1. Buka konten
  2. Buka menu utama
  3. Buka situs DW lainnya

Kota Srebrenica Yang Terlupakan

10 Juli 2009

Tanggal 11 Juli 1995 tentara Bosnia Serbia di Srebrenica menghabisi sekurangnya 8.000 muslim Bosnia. 14 tahun kemudian kota itu seperti dilupakan rakyat Bosnia sendiri.

https://p.dw.com/p/Il7Q
Foto: DW

Banyak orang datang hanya untuk mengunjungi tugu peringatan dan langsung pergi pada hari berikutnya. Penduduk Srebrenica merasa ditinggalkan sendirian dalam konflik dengan masa lalu.

Tugu peringatan Potocari banyak didatangi orang, sejak beberapa hari sebelum puncak peringatan genosida di Srebrenica, setiap tanggal 11 Juli. Para pengunjung, baik orang awam, keluarga korban maupun wartawan, ingin menunjukkan penghormatan terakhir. Politisi Bosnia dan luar negeri datang tepat pada hari peringatan. Begitu kurang lebih yang terjadi setiap tahun, kata Muhizin Omerovic, yang datang dari Swiss.

"Kalau saya tengah berkunjung ke Sarajevo, saya bertanya pada orang-orang di sana, kapan mereka ingat pada Srebrenica. Mereka menjawab, 'pada 11 Juli, saat menonton televisi.
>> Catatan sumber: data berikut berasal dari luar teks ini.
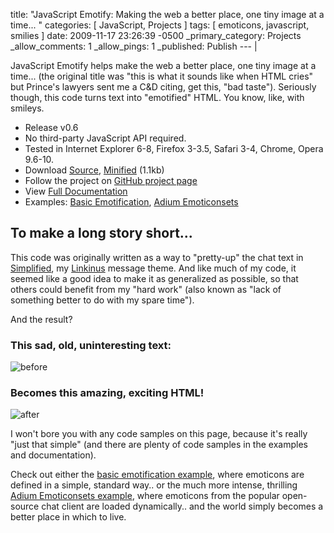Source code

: title: "JavaScript Emotify: Making the web a better place, one tiny image at a time... "
categories: [ JavaScript, Projects ]
tags: [ emoticons, javascript, smilies ]
date: 2009-11-17 23:26:39 -0500
_primary_category: Projects
_allow_comments: 1
_allow_pings: 1
_published: Publish
--- |

JavaScript Emotify helps make the web a better place, one tiny image at a time... (the original title was "this is what it sounds like when HTML cries" but Prince's lawyers sent me a C&D citing, get this, "bad taste"). Seriously though, this code turns text into "emotified" HTML. You know, like, with smileys.

<!--MORE-->

 * Release v0.6
 * No third-party JavaScript API required.
 * Tested in Internet Explorer 6-8, Firefox 3-3.5, Safari 3-4, Chrome, Opera 9.6-10.
 * Download [Source][src], [Minified][src-min] (1.1kb)
 * Follow the project on [GitHub project page][github]
 * View [Full Documentation][docs]
 * Examples: [Basic Emotification][ex1], [Adium Emoticonsets][ex2]

  [github]: http://github.com/cowboy/javascript-emotify
  [src]: http://github.com/cowboy/javascript-emotify/raw/master/ba-emotify.js
  [src-min]: http://github.com/cowboy/javascript-emotify/raw/master/ba-emotify.min.js
  
  [docs]: http://benalman.com/code/projects/javascript-emotify/docs/
  
  [ex1]: http://benalman.com/code/projects/javascript-emotify/examples/emotify/
  [ex2]: http://benalman.com/code/projects/javascript-emotify/examples/adium-emoticonset/

## To make a long story short... ##

This code was originally written as a way to "pretty-up" the chat text in [Simplified](http://benalman.com/projects/simplified-style/), my [Linkinus](http://www.conceitedsoftware.com/products/linkinus) message theme. And like much of my code, it seemed like a good idea to make it as generalized as possible, so that others could benefit from my "hard work" (also known as "lack of something better to do with my spare time").

And the result?

### This sad, old, uninteresting text: ###

![before](http://benalman.com/grab/2184f5.png)

### Becomes this amazing, exciting HTML! ###

![after](http://benalman.com/grab/4c4fc9.png)

I won't bore you with any code samples on this page, because it's really "just that simple" (and there are plenty of code samples in the examples and documentation).

Check out either the [basic emotification example][ex1], where emoticons are defined in a simple, standard way.. or the much more intense, thrilling [Adium Emoticonsets example][ex2], where emoticons from the popular open-source chat client are loaded dynamically.. and the world simply becomes a better place in which to live.

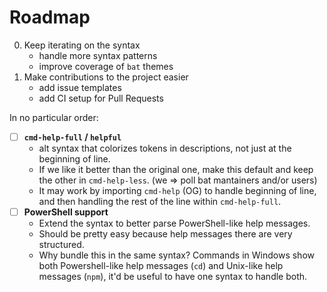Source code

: # Roadmap

0. Keep iterating on the syntax
    - handle more syntax patterns
    - improve coverage of `bat` themes
1. Make contributions to the project easier
    - add issue templates
    - add CI setup for Pull Requests

In no particular order:

- [ ] **`cmd-help-full` / `helpful`**
  - alt syntax that colorizes tokens in descriptions, not just at the beginning of line.
  - If we like it better than the original one, make this default and keep the other in `cmd-help-less`. (we => poll bat mantainers and/or users)
  - It may work by importing `cmd-help` (OG) to handle beginning of line, and then handling the rest of the line within `cmd-help-full`.
- [ ] **PowerShell support**
  - Extend the syntax to better parse PowerShell-like help messages.
  - Should be pretty easy because help messages there are very structured.
  - Why bundle this in the same syntax? Commands in Windows show both Powershell-like help messages (`cd`) and Unix-like help messages (`npm`), it'd be useful to have one syntax to handle both.
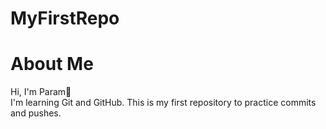 # MyFirstRepo
# About Me
Hi, I'm Param👋  
I'm learning Git and GitHub. This is my first repository to practice commits and pushes.

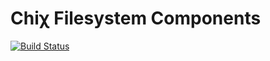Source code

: Chiχ Filesystem Components
=======

[![Build Status](https://travis-ci.org/nodule/fs.png)](https://travis-ci.org/nodule/fs)
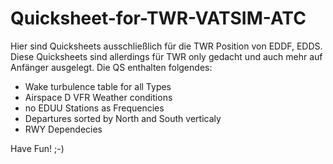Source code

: # Quicksheet-for-TWR-VATSIM-ATC

Hier sind Quicksheets ausschließlich für die TWR Position von EDDF, EDDS.
Diese Quicksheets sind allerdings für TWR only gedacht und auch mehr auf Anfänger ausgelegt.
Die QS enthalten folgendes:
- Wake turbulence table for all Types
- Airspace D VFR Weather conditions
- no EDUU Stations as Frequencies
- Departures sorted by North and South verticaly
- RWY Dependecies

Have Fun! ;-)

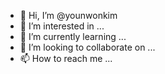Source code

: - 👋 Hi, I’m @younwonkim
- 👀 I’m interested in ...
- 🌱 I’m currently learning ...
- 💞️ I’m looking to collaborate on ...
- 📫 How to reach me ...

<!---
younwonkim/younwonkim is a ✨ special ✨ repository because its `README.md` (this file) appears on your GitHub profile.
You can click the Preview link to take a look at your changes.
--->
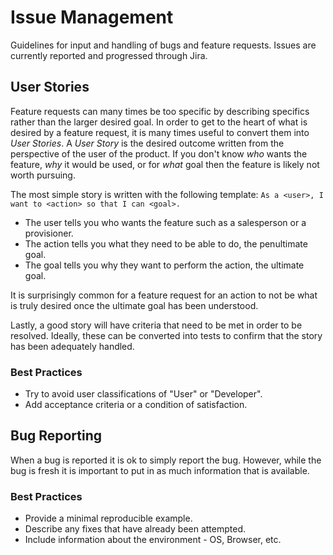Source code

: # Issue Management

Guidelines for input and handling of bugs and feature requests. Issues are currently reported and progressed through Jira.

## User Stories

Feature requests can many times be too specific by describing specifics rather than the larger desired goal. In order to get to the heart of what is desired by a feature request, it is many times useful to convert them into _User Stories_. A _User Story_ is the desired outcome written from the perspective of the user of the product. If you don't know _who_ wants the feature, _why_ it would be used, or for _what_ goal then the feature is likely not worth pursuing.

The most simple story is written with the following template: `As a <user>, I want to <action> so that I can <goal>.`

* The user tells you who wants the feature such as a salesperson or a provisioner.
* The action tells you what they need to be able to do, the penultimate goal.
* The goal tells you why they want to perform the action, the ultimate goal.

It is surprisingly common for a feature request for an action to not be what is truly desired once the ultimate goal has been understood.

Lastly, a good story will have criteria that need to be met in order to be resolved. Ideally, these can be converted into tests to confirm that the story has been adequately handled.

### Best Practices

* Try to avoid user classifications of "User" or "Developer". 
* Add acceptance criteria or a condition of satisfaction.

## Bug Reporting

When a bug is reported it is ok to simply report the bug. However, while the bug is fresh it is important to put in as much information that is available.

### Best Practices

* Provide a minimal reproducible example.
* Describe any fixes that have already been attempted.
* Include information about the environment - OS, Browser, etc.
Semua stasiun menayangkan acara peringatan. Sepanjang hari itu perasaan kami tidak enak, tapi besok paginya semua kembali normal', begitu kata kebanyakan orang."

Dahmo Smajlovic mengalami hal yang sangat berbeda. Pria yang bekerja di Mesjid Putih di Srebrenica itu menuturkan keterbatasan komunitas Islam untuk membantu penanganan trauma masa lalu.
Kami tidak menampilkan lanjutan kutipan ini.